Am 2022-07-07 um 09:39 schrieb philip yang:
On 2022-07-07 06:28, xinhui pan wrote:
Queue would be freed when create_queue_cpsch fails
So lets do queue cleanup otherwise various list and memory issues
happen.
This bug was introduced when adding MES support, as we used to ignore
execute_queues_cpsch return value. Cleanup and return error to user
space looks good to me.
This is similar to the queue destroy failure you looked at. A failure in
execute_queues_cpsch doesn't really indicate that the queue creation
failed. There is nothing specifically wrong with this queue. It just
means that HWS is probably hanging. So this problem will be handled with
a GPU reset anyway.
Regards,
Felix
Reviewed-by: Philip Yang <Philip.Yang@xxxxxxx>
Signed-off-by: xinhui pan<xinhui.pan@xxxxxxx>
---
drivers/gpu/drm/amd/amdkfd/kfd_device_queue_manager.c | 11 +++++------
1 file changed, 5 insertions(+), 6 deletions(-)
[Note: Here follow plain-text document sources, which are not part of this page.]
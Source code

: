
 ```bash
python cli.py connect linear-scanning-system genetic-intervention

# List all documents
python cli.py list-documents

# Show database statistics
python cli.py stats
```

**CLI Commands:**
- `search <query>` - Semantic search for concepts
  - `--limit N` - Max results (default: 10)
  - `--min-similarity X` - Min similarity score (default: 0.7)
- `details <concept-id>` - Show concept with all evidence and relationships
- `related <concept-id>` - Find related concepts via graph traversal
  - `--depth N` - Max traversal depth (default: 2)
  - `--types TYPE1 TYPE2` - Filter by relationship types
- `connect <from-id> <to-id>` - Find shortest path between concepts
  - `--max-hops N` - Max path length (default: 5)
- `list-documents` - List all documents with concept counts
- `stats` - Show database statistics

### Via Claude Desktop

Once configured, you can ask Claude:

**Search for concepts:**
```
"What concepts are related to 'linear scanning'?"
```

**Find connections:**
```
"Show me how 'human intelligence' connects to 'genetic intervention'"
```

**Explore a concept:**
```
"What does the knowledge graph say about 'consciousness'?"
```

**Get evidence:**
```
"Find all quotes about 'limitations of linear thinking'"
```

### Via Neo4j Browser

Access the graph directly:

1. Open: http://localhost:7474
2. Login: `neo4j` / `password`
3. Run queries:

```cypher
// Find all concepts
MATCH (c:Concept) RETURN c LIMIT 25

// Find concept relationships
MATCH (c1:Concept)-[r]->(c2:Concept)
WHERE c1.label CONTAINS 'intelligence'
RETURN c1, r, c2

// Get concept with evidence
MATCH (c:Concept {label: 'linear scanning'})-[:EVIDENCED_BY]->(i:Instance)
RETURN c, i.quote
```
diff --git a/drivers/gpu/drm/amd/amdkfd/kfd_device_queue_manager.c b/drivers/gpu/drm/amd/amdkfd/kfd_device_queue_manager.c
index 93a0b6995430..e83725a28106 100644
--- a/drivers/gpu/drm/amd/amdkfd/kfd_device_queue_manager.c
+++ b/drivers/gpu/drm/amd/amdkfd/kfd_device_queue_manager.c
@@ -1674,14 +1674,13 @@ static int create_queue_cpsch(struct device_queue_manager *dqm, struct queue *q,
if (q->properties.is_active) {
increment_queue_count(dqm, qpd, q);
- if (!dqm->dev->shared_resources.enable_mes) {
+ if (!dqm->dev->shared_resources.enable_mes)
retval = execute_queues_cpsch(dqm,
- KFD_UNMAP_QUEUES_FILTER_DYNAMIC_QUEUES, 0);
- } else {
+ KFD_UNMAP_QUEUES_FILTER_DYNAMIC_QUEUES, 0);
+ else
retval = add_queue_mes(dqm, q, qpd);
- if (retval)
- goto cleanup_queue;
- }
+ if (retval)
+ goto cleanup_queue;
}
/*